Post #689: Statistical comparison of states re-opening and not, first revisit

Posted on May 13, 2020

As of the 5/11/2020 data, there remains no material difference between these two groups of states in terms of their trend in COVID-19 cases. That said, it’s still probably too soon to expect to see any difference.

Detail follows.

In Post #685, I took the New York Times definition of which states were re-opening and which were not, and set up a comparison between them.

On average, the “re-opening” states were far more rural, and had a far lower average case load (COVID-19 cases per capita).  And , by the luck of the draw (or perhaps because the virus cannot distinguish Republicans from Democrats), the two sets of states had near-identical percentage growth rates in their COVID-19 cases.

That set up an obvious “pre-post-with-control” statistical comparison.  Taking May 1 as “the opening date”, if re-opening materially increases transmission of disease, we ought to see those trends begin to diverge some time after that.  So it’s a pre-and-post May 1 comparison between the early-reopening states (the “treatment” group) and the late-reopening states (the “control” group).

There are, of course, many caveats.

First, any difference should take quite a while to show up.  That’s for a number of reasons, including but not limited to:

  1. The disease incubation period (mean five days from infection to symptom onset);
  2. Reporting lag (at least five days, probably longer, on average, between symptom onset, seeking medical help, and having the case enter the official counts);
  3. A generally “soft”, partial-and-measured re-opening, where only a subset of business re-opened, at something less than capacity, and with a less-than-enthusiastic average response from the public.
  4. Some staggering of the opening dates — some of these states began re-opening before May 1, some states began a few days after May 1.
  5. Churches — in my mind, a likely source of infection spread — typically only meet weekly, and many appeared unprepared to resume services on 5/1/2020.

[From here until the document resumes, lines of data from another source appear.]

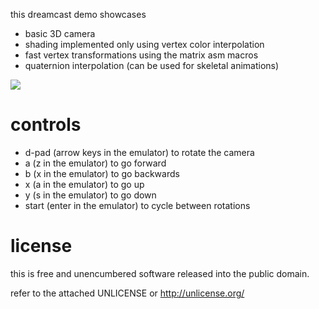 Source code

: 
this dreamcast demo showcases
- basic 3D camera
- shading implemented only using vertex color interpolation
- fast vertex transformations using the matrix asm macros
- quaternion interpolation (can be used for skeletal animations)

![](https://media.giphy.com/media/NsKiniCfQ2IOD0kBnb/giphy.gif)

# controls
- d-pad (arrow keys in the emulator) to rotate the camera
- a (z in the emulator) to go forward
- b (x in the emulator) to go backwards
- x (a in the emulator) to go up
- y (s in the emulator) to go down
- start (enter in the emulator) to cycle between rotations

# license
this is free and unencumbered software released into the
public domain.

refer to the attached UNLICENSE or http://unlicense.org/

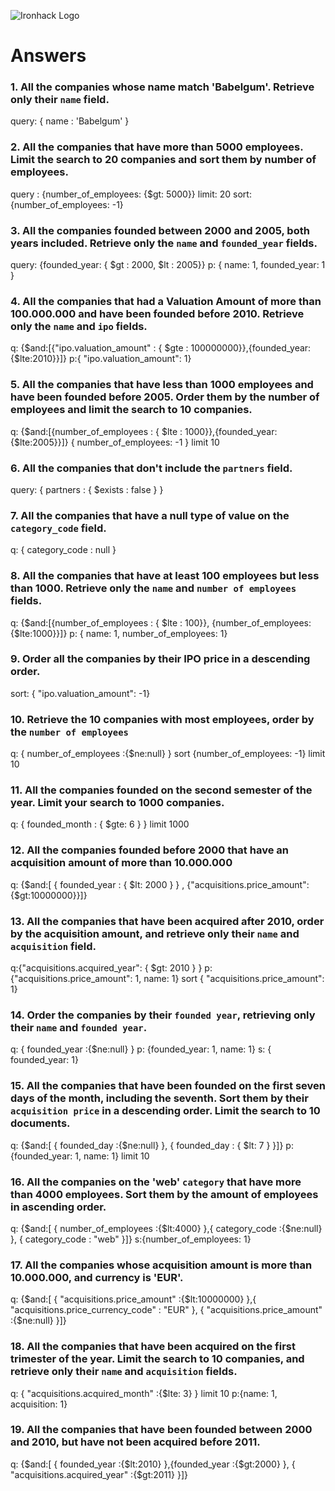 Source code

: ![Ironhack Logo](https://i.imgur.com/1QgrNNw.png)

# Answers

### 1. All the companies whose name match 'Babelgum'. Retrieve only their `name` field.

query: { name : 'Babelgum' }

<!-- Your Code Goes Here -->

### 2. All the companies that have more than 5000 employees. Limit the search to 20 companies and sort them by **number of employees**.

query : {number_of_employees: {$gt: 5000}}
limit: 20
sort: {number_of_employees: -1}

<!-- Your Code Goes Here -->

### 3. All the companies founded between 2000 and 2005, both years included. Retrieve only the `name` and `founded_year` fields.

query: {founded_year: { $gt : 2000, $lt : 2005}}
p: { name: 1, founded_year: 1 }

<!-- Your Code Goes Here -->

### 4. All the companies that had a Valuation Amount of more than 100.000.000 and have been founded before 2010. Retrieve only the `name` and `ipo` fields.

q: {$and:[{"ipo.valuation_amount" : { $gte : 100000000}},{founded_year:{$lte:2010}}]}
p:{ "ipo.valuation_amount": 1}

<!-- Your Code Goes Here -->

### 5. All the companies that have less than 1000 employees and have been founded before 2005. Order them by the number of employees and limit the search to 10 companies.

q: {$and:[{number_of_employees : { $lte : 1000}},{founded_year:{$lte:2005}}]}
{ number_of_employees: -1 }
limit 10

<!-- Your Code Goes Here -->

### 6. All the companies that don't include the `partners` field.

query: { partners : { $exists : false } }

<!-- Your Code Goes Here -->

### 7. All the companies that have a null type of value on the `category_code` field.

q: { category_code : null }

<!-- Your Code Goes Here -->

### 8. All the companies that have at least 100 employees but less than 1000. Retrieve only the `name` and `number of employees` fields.

q: {$and:[{number_of_employees : { $lte : 100}}, {number_of_employees:{$lte:1000}}]}
p: { name: 1, number_of_employees: 1}

<!-- Your Code Goes Here -->

### 9. Order all the companies by their IPO price in a descending order.

sort: { "ipo.valuation_amount": -1}

<!-- Your Code Goes Here -->

### 10. Retrieve the 10 companies with most employees, order by the `number of employees`

q: { number_of_employees :{$ne:null} }
sort {number_of_employees: -1}
limit 10

<!-- Your Code Goes Here -->

### 11. All the companies founded on the second semester of the year. Limit your search to 1000 companies.

q: { founded_month : { $gte: 6 } }
limit 1000

<!-- Your Code Goes Here -->

### 12. All the companies founded before 2000 that have an acquisition amount of more than 10.000.000

q: {$and:[ { founded_year : { $lt: 2000 } }  , {"acquisitions.price_amount":{$gt:10000000}}]}

<!-- Your Code Goes Here -->

### 13. All the companies that have been acquired after 2010, order by the acquisition amount, and retrieve only their `name` and `acquisition` field.

q:{"acquisitions.acquired_year": { $gt: 2010 } }
p: {"acquisitions.price_amount": 1, name: 1}
sort { "acquisitions.price_amount": 1}

<!-- Your Code Goes Here -->

### 14. Order the companies by their `founded year`, retrieving only their `name` and `founded year`.

q: { founded_year :{$ne:null} }
p: {founded_year: 1, name: 1}
s: { founded_year: 1}

<!-- Your Code Goes Here -->

### 15. All the companies that have been founded on the first seven days of the month, including the seventh. Sort them by their `acquisition price` in a descending order. Limit the search to 10 documents.

q: {$and:[ { founded_day :{$ne:null} }, { founded_day : { $lt: 7 } }]}
p: {founded_year: 1, name: 1}
limit 10

<!-- Your Code Goes Here -->

### 16. All the companies on the 'web' `category` that have more than 4000 employees. Sort them by the amount of employees in ascending order.

q: {$and:[ { number_of_employees :{$lt:4000} },{ category_code :{$ne:null} }, { category_code : "web" }]}
s:{number_of_employees: 1}

<!-- Your Code Goes Here -->

### 17. All the companies whose acquisition amount is more than 10.000.000, and currency is 'EUR'.

q: {$and:[ { "acquisitions.price_amount" :{$lt:10000000} },{ "acquisitions.price_currency_code" : "EUR" }, { "acquisitions.price_amount" :{$ne:null} }]}

<!-- Your Code Goes Here -->

### 18. All the companies that have been acquired on the first trimester of the year. Limit the search to 10 companies, and retrieve only their `name` and `acquisition` fields.

q: { "acquisitions.acquired_month" :{$lte: 3} }
limit 10
p:{name: 1, acquisition: 1}

<!-- Your Code Goes Here -->

### 19. All the companies that have been founded between 2000 and 2010, but have not been acquired before 2011.

q: {$and:[ { founded_year :{$lt:2010} },{founded_year :{$gt:2000} }, { "acquisitions.acquired_year" :{$gt:2011} }]}

<!-- Your Code Goes Here -->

So why did I run the numbers, if I didn’t really expect to see a result?  I wanted to be sure that I didn’t see a result.  In other words, this initial run-through was more-or-less a check on the methods.  I’d like to be sure that I don’t see results, where I shouldn’t see results.

Second, it’s entirely possible that this analysis will never show results.  Again, for lots of good reasons, including but not limited to:

  1. At some point, all the states will re-open businesses, so I lose my comparison group.
  2. States may cheat if the numbers turn against them.  I hear that Florida has already started changing the numbers, excluding nursing homes and other “outbreaks” from their data.
  3. The variation in how states go about this may add so much random “noise” that it may swamp any systematic differences.
  4. Variation in the extent to which state populations embrace the re-opening of business, ditto.

So why do this at all?  Because any reasonably systematic approach beats the baloney you are going to read in various news services.  Newspaper reporters naturally focus on click-bait — the outliers, the worst cases, and the eye-catching numbers.  Fox News and similar can be relied upon to suppress anything that appears to question this policy.  And so on.

Can this analysis be improved?  Sure, and I may try to do that, by looking at the nuances of just exactly when, where, and how states re-opened businesses.  But that’s a lot of work.  And, frankly, unless there’s some whopping big effect at the us-versus-them level, there will probably be no impact on people’s thinking, anyway.

What I think will be the most interesting is whether there will be even one state, or even one large city, that has to backtrack on their re-opening policy.  Given the wide variability of the disease, of the transmission routes, and so on, you’d certain expect that there would be.

If not, that suggests that there are common-but-unknown factors that are affecting this, outside of explicit public health policy.  Weather, phases of the moon, wrath of the gods, who knows.

Or, my favorite, the likelihood of aerosol (airborne) transmission being the single largest remaining source of new infections outside of the residential setting.  Because if that’s the case, nobody has warned the population to take appropriate precautions against that.  (E.g., keep the windows open.)  We all remain equally ignorant and unprepared, thanks to the CDC’s unwillingness to admit to the likelihood of aerosol (airborne) transmission of this disease.